Problem statement
Determine how many lines in the records include "scenario". Write the number and nothing more.

Data to examine START

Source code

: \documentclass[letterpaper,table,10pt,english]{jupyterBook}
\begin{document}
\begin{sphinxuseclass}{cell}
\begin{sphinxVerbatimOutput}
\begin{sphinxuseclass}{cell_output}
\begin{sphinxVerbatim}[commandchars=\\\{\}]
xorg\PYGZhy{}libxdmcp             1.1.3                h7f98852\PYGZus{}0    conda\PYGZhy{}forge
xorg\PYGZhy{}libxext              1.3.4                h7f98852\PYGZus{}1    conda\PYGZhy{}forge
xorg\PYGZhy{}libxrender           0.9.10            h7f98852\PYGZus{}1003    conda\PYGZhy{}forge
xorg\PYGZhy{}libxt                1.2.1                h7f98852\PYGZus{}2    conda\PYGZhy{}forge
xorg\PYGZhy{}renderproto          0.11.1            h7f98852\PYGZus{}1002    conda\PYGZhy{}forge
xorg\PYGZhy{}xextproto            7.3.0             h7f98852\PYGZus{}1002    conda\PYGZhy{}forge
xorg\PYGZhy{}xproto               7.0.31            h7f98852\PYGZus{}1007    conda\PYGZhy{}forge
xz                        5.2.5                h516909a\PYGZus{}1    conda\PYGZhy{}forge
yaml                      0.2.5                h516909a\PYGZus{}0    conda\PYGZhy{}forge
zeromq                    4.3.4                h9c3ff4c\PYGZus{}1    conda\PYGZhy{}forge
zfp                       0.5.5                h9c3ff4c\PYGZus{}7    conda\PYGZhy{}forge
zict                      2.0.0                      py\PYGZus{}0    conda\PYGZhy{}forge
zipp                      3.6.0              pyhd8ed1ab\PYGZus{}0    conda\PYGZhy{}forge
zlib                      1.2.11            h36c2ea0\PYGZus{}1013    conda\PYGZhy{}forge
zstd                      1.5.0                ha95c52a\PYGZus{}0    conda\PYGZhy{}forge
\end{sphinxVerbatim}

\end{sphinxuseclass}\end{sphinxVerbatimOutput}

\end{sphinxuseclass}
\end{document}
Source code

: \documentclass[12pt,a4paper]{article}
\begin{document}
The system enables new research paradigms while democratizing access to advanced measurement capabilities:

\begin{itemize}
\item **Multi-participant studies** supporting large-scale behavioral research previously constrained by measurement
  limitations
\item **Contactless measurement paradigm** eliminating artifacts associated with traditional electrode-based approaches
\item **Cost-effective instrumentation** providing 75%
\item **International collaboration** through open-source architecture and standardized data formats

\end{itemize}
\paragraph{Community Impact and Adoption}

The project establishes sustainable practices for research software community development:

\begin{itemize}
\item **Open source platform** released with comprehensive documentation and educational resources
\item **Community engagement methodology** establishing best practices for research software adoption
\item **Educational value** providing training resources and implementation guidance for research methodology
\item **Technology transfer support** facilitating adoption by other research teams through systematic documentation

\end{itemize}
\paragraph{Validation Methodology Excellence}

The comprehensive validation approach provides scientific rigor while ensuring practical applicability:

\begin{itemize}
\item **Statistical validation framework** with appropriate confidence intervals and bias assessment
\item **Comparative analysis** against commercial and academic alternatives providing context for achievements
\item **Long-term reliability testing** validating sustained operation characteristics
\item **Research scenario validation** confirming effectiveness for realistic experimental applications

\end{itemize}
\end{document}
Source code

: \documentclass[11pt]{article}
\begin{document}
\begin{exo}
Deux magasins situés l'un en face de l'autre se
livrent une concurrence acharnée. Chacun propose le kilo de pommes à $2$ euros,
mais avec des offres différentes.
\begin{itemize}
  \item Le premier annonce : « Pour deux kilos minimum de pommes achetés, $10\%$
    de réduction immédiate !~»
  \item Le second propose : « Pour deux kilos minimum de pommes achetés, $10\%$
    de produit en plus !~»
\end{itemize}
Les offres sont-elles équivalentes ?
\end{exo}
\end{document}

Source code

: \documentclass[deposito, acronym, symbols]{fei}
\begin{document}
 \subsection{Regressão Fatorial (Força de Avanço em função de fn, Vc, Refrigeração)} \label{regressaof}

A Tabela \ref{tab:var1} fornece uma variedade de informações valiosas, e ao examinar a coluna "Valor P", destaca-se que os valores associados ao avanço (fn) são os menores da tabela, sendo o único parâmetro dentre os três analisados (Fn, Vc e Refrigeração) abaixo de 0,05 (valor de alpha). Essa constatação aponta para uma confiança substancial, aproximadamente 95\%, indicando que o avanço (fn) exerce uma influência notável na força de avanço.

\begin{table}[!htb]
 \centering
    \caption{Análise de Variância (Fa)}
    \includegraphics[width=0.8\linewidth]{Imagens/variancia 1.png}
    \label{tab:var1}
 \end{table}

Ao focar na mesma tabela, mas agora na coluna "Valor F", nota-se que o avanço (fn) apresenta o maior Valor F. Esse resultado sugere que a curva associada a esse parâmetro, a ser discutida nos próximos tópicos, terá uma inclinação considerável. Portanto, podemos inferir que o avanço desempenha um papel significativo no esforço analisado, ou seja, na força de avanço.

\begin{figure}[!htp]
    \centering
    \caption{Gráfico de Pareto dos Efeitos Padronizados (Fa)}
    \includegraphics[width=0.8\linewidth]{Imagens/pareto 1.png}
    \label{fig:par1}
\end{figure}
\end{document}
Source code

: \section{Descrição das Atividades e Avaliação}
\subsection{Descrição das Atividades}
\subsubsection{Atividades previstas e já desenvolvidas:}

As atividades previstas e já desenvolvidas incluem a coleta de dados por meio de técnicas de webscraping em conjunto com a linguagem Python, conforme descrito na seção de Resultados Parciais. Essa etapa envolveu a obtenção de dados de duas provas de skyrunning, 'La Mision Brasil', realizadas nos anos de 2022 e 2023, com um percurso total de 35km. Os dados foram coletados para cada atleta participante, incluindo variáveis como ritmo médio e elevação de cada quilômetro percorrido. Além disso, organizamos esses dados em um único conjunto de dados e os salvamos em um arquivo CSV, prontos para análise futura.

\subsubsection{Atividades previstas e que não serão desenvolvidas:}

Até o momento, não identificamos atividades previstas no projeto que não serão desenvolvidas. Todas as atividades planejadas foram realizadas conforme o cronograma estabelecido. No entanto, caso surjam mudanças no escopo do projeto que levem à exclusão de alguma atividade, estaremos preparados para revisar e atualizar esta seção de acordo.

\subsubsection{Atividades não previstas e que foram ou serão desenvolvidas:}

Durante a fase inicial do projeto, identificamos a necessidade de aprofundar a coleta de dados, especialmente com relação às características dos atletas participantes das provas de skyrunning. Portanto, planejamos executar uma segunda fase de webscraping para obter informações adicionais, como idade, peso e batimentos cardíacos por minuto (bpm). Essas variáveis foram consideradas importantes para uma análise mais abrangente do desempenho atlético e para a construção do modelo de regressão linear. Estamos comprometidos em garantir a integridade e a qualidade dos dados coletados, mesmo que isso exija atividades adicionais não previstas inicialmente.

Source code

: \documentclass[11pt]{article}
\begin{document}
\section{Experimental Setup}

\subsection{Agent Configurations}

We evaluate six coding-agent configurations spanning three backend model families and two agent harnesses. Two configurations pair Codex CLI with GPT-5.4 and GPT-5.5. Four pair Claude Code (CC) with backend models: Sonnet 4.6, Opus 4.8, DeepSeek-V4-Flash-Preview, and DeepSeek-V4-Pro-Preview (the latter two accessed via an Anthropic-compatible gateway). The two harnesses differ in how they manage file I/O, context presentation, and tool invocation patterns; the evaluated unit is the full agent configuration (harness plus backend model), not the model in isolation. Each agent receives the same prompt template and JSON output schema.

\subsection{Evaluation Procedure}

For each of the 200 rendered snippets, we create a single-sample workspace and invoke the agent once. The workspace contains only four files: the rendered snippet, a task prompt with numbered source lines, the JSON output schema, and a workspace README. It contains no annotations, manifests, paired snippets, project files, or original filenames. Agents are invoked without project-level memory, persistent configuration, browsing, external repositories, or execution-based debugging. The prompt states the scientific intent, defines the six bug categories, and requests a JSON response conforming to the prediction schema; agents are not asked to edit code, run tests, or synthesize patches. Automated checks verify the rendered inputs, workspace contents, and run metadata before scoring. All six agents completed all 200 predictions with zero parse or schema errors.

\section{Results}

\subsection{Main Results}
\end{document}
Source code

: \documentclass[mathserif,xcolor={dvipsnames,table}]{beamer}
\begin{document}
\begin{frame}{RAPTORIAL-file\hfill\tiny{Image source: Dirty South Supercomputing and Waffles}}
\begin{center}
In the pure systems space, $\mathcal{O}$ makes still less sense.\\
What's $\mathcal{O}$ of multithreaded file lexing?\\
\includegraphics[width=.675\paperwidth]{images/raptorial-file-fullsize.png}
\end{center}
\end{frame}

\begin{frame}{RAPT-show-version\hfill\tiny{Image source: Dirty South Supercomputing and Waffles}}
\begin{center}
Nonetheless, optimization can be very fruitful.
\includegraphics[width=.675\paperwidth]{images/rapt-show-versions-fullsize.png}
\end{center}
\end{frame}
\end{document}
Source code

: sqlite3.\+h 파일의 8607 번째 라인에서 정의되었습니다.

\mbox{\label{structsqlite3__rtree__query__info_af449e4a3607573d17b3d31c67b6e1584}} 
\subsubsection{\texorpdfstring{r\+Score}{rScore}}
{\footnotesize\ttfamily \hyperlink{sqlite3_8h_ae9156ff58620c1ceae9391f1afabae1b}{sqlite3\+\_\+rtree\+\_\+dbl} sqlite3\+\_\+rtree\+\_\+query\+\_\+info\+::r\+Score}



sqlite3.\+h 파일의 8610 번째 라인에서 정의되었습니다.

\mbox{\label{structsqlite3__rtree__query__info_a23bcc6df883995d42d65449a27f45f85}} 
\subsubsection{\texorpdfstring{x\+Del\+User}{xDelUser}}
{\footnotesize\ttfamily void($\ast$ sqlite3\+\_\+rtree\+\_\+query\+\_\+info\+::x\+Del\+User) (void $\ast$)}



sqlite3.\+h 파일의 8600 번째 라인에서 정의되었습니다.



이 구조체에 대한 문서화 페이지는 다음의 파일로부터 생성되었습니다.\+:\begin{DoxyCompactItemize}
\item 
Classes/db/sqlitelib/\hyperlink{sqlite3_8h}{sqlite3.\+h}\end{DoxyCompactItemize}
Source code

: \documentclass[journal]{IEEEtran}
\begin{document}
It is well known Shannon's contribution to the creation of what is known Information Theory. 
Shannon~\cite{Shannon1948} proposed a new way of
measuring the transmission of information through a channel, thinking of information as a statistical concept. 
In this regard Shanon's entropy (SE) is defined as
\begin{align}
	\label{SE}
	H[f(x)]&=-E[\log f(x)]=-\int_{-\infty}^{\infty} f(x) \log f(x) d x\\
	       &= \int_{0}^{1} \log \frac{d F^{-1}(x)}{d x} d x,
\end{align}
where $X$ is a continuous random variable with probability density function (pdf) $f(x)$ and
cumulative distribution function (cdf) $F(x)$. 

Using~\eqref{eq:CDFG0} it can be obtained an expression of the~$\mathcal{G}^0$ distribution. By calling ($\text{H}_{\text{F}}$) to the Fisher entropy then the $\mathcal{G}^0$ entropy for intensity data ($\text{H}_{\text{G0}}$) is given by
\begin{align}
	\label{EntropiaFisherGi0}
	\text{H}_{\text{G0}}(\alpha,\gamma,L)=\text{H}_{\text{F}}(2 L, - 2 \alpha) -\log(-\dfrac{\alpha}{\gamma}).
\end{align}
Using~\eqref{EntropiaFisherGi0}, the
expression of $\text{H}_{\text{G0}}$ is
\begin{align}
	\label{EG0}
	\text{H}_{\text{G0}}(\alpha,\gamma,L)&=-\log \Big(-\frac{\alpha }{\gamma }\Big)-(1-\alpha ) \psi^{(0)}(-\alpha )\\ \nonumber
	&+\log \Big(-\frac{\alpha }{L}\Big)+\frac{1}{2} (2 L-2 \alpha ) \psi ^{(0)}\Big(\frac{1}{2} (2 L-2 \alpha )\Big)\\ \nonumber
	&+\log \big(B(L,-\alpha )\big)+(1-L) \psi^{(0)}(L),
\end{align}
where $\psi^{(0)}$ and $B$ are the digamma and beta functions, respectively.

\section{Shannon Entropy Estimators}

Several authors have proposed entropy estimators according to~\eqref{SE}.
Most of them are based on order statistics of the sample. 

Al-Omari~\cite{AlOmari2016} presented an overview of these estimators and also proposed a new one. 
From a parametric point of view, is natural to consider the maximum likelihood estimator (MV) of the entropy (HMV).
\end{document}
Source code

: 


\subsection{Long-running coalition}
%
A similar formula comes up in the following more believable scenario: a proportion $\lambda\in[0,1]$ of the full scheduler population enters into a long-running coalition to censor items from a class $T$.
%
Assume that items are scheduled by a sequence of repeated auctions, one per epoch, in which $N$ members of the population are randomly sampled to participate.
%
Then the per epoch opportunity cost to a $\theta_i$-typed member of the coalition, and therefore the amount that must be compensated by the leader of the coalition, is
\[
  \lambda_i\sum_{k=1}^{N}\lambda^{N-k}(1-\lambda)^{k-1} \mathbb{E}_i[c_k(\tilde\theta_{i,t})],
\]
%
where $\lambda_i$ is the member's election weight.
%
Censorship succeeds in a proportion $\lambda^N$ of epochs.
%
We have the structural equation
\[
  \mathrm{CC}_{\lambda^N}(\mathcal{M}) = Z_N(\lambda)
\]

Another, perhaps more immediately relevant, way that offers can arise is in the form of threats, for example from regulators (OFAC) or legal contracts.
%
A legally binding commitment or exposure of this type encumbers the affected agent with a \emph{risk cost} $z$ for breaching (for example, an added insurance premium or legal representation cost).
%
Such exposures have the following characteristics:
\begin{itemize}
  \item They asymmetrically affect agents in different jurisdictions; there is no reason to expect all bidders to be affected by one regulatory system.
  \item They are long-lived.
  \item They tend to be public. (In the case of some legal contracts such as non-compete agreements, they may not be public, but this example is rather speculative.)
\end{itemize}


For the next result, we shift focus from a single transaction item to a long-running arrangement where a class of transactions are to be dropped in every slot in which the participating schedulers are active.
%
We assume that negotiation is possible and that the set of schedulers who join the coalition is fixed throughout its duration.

Data to examine END

Answer to the exercise
2